A tentação é grande. Diz um Hamelet dentro de nós: é preciso compreender para evitar cometer os mesmos erros, é preciso compreender para guiar a ação futura. Sem olhar pra trás, não podemos andar pra frente! pela frente.E é aí que retomo Narciso para tentar compreender esse outro que me vê e se projeta nas minhas humildes, porém não inverossímeis colocações sobre o mundo, sobre a vida, sobre a vida das mulheres, dos homens, dos seres expostos ou escondidos que habitam nesse mundo. O mundo cruel das aparências, das “alfinetadas” intencionais, das críticas vazias, da incapacidade de dizer por si aquilo que no outro é alvo de encantamento ou indignação.
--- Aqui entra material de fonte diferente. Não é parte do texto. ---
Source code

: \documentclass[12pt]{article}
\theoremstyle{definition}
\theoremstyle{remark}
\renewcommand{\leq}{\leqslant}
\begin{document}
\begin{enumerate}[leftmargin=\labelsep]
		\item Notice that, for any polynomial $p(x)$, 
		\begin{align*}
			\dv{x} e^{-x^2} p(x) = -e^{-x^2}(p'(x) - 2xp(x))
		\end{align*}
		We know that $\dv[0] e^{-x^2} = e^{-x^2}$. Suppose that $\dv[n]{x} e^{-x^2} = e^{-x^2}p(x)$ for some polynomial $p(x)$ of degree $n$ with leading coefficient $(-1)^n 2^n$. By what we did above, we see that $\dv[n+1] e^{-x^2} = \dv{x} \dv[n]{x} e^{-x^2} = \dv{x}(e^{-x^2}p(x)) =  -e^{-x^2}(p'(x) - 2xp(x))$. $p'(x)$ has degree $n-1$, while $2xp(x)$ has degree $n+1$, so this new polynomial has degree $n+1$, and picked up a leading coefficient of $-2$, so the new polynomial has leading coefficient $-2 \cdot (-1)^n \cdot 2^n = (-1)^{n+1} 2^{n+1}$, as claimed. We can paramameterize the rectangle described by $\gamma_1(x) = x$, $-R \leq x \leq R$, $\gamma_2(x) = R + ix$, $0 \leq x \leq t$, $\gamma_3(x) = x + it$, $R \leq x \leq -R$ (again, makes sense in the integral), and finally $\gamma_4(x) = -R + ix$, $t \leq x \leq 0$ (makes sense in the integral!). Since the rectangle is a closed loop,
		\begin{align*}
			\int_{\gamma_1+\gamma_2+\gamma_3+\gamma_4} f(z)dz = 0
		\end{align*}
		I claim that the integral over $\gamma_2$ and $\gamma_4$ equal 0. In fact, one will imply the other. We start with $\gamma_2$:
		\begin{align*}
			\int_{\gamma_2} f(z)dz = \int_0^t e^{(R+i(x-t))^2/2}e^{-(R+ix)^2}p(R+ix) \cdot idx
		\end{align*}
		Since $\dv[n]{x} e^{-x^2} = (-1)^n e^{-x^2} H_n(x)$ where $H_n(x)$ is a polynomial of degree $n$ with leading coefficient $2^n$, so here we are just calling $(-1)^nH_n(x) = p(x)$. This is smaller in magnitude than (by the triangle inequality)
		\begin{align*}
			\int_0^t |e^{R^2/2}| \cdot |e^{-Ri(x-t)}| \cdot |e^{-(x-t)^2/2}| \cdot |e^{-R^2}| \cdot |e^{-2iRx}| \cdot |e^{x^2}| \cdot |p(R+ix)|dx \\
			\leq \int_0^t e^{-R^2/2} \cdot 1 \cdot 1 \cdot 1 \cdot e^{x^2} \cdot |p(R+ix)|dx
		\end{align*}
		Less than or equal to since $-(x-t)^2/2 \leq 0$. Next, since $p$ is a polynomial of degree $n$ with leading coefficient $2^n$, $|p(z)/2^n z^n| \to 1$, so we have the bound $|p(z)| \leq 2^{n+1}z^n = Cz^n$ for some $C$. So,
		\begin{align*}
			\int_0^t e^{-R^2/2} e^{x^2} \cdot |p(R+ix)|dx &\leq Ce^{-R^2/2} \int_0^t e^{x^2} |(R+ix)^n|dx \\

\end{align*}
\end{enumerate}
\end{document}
E de poesia, ficam as frases impregnadas de emoção e lirismo, enquanto o outro que habita (na) e à margem, se mantém lá, impassível, dedo em riste, apontando meus medos, minhas falhas, meus exageros, minhas intransigências.
Isto posto, a tal crise de entendimento pode ser um auspício de compreensão do quanto somos ainda menores daquilo que ousamos pensar ser. E, se para o leitor o texto representa um convite para sua auto-análise, que lhe seja inspirador o poema abaixo:

Poema no chão

"(...)Muitas doenças que as pessoas têm são poemas presos
abscessos tumores nódulos pedras são palavras
calcificadas
poemas sem vazão

mesmo cravos pretos espinhas cabelo encravado
prisão de ventre poderia um dia ter sido poema

pessoas às vezes adoecem de gostar de palavra presa
palavra boa é palavra líquida
escorrendo em estado de lágrima

lágrima é dor derretida
dor endurecida é tumor
lágrima é alegria derretida
alegria endurecida é tumor
lágrima é raiva derretida
raiva endurecida é tumor
lágrima é pessoa derretida
pessoa endurecida é tumor
tempo endurecido é tumor
tempo derretido é poema

palavra suor é melhor do que palavra cravo
que é melhor do que palavra catarro
que é melhor do que palavra bílis
que é melhor do que palavra ferida
que é melhor do que palavra nódulo
que nem chega perto da palavra tumores internos
palavra lágrima é melhor
palavra é melhor
é melhor poema

receita para arrancar poemas presos:

você pode arrancar poemas com pinças
buchas vegetais. óleos medicinais
com as pontas dos dedos. com as unhas
com banhos de imersão
com o pente. com uma agulha
com pomada basilicão
alicate de cutículas
massagens e hidratação

mas não use bisturi nunca
em caso de poemas difíceis use a dança.
a dança é uma forma de amolecer os poemas
endurecidos do corpo.
uma forma de soltá-los
das dobras dos dedos dos pés. das vértebras
dos punhos. das axilas. do quadril

são os poema cóccix. os poema virilha
os poema olho. os poema peito
os poema sexo. os poema cílio

ultimamente ando gostando de pensamento chão
pensamento chão é poema que nasce do pé
é poema de pé no chão
poema de pé no chão é poema de gente normal
gente simples (...)"

Poema do livro Pensamento do Chão, poemas em prosa e verso de Viviane Mose.